* [What is expected]: Should the word "iguess" occur in a line of the records, copy that line.

Collected data
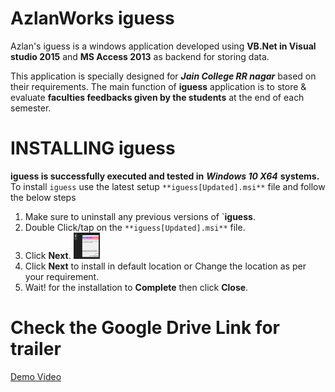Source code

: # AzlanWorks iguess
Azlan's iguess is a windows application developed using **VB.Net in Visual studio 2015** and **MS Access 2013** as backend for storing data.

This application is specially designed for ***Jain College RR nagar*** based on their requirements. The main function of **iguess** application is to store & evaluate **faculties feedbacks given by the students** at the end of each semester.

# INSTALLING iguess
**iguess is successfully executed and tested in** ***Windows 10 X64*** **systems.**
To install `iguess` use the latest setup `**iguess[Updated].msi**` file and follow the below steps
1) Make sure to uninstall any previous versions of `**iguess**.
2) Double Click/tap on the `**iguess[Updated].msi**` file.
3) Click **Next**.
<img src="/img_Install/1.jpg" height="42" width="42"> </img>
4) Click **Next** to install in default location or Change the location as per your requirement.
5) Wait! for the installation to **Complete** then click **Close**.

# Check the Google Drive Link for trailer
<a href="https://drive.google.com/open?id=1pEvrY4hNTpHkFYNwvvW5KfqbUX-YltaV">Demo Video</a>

==

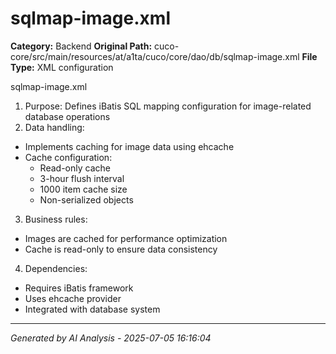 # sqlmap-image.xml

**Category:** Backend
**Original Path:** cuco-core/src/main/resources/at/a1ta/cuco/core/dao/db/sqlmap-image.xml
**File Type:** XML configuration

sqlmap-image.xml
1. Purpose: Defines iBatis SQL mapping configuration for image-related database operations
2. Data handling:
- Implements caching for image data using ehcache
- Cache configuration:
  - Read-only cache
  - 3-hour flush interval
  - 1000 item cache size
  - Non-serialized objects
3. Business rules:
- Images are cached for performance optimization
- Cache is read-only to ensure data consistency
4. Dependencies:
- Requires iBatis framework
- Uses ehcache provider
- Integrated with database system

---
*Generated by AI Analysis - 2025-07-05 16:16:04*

* [Solution]:
: # AzlanWorks iguess
Azlan's iguess is a windows application developed using **VB.Net in Visual studio 2015** and **MS Access 2013** as backend for storing data.
This application is specially designed for ***Jain College RR nagar*** based on their requirements. The main function of **iguess** application is to store & evaluate **faculties feedbacks given by the students** at the end of each semester.
# INSTALLING iguess
**iguess is successfully executed and tested in** ***Windows 10 X64*** **systems.**
To install `iguess` use the latest setup `**iguess[Updated].msi**` file and follow the below steps
1) Make sure to uninstall any previous versions of `**iguess**.
2) Double Click/tap on the `**iguess[Updated].msi**` file.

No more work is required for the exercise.